OCOchem, a clean tech startup turning carbon dioxide into industrial chemicals, has raised $2.15 million and continues signing new partnerships — despite a cooling regulatory environment for sustainability and a decline in climate tech investing.
The Richland, Wash., company’s technology takes water and captured industrial carbon dioxide and runs it through proprietary electrolyzer cells to produce formic acid and formate compounds. This family of chemicals can be converted into clean-burning hydrogen fuel, serve as ingredients for other valuable chemicals, or be used as a relatively safe acid in critical mineral recovery.

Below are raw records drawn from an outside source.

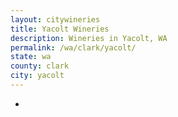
 ```yaml
---
layout: citywineries
title: Yacolt Wineries
description: Wineries in Yacolt, WA
permalink: /wa/clark/yacolt/
state: wa
county: clark
city: yacolt
---
```

-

The startup is making progress thanks to the abundance of its feedstock and the versatility of formate, said CEO and co-founder Todd Brix. As OCOchem scales up operations, “we’re opening up new vistas” as customers discover the company’s sustainable, affordable solutions for producing chemicals and clean fuels.
With the new funding, the company has now raised $11.2 million from investors and $8.3 million in government grants.
Initiatives underway include:
- An agreement announced in December with the German company b.fab, which feeds formate to microorganisms such as bacteria that biosynthesize proteins, amino acids and other commercially useful compounds.
- A partnership with ADM (Archer-Daniels-Midland) to build a commercial pilot plant at the chemical giant’s Illinois facility, where ADM operates the world’s largest bioethanol refinery. The refinery produces carbon dioxide as a bioproduct of the fermentation process, which will be turned into formate and used in other product lines.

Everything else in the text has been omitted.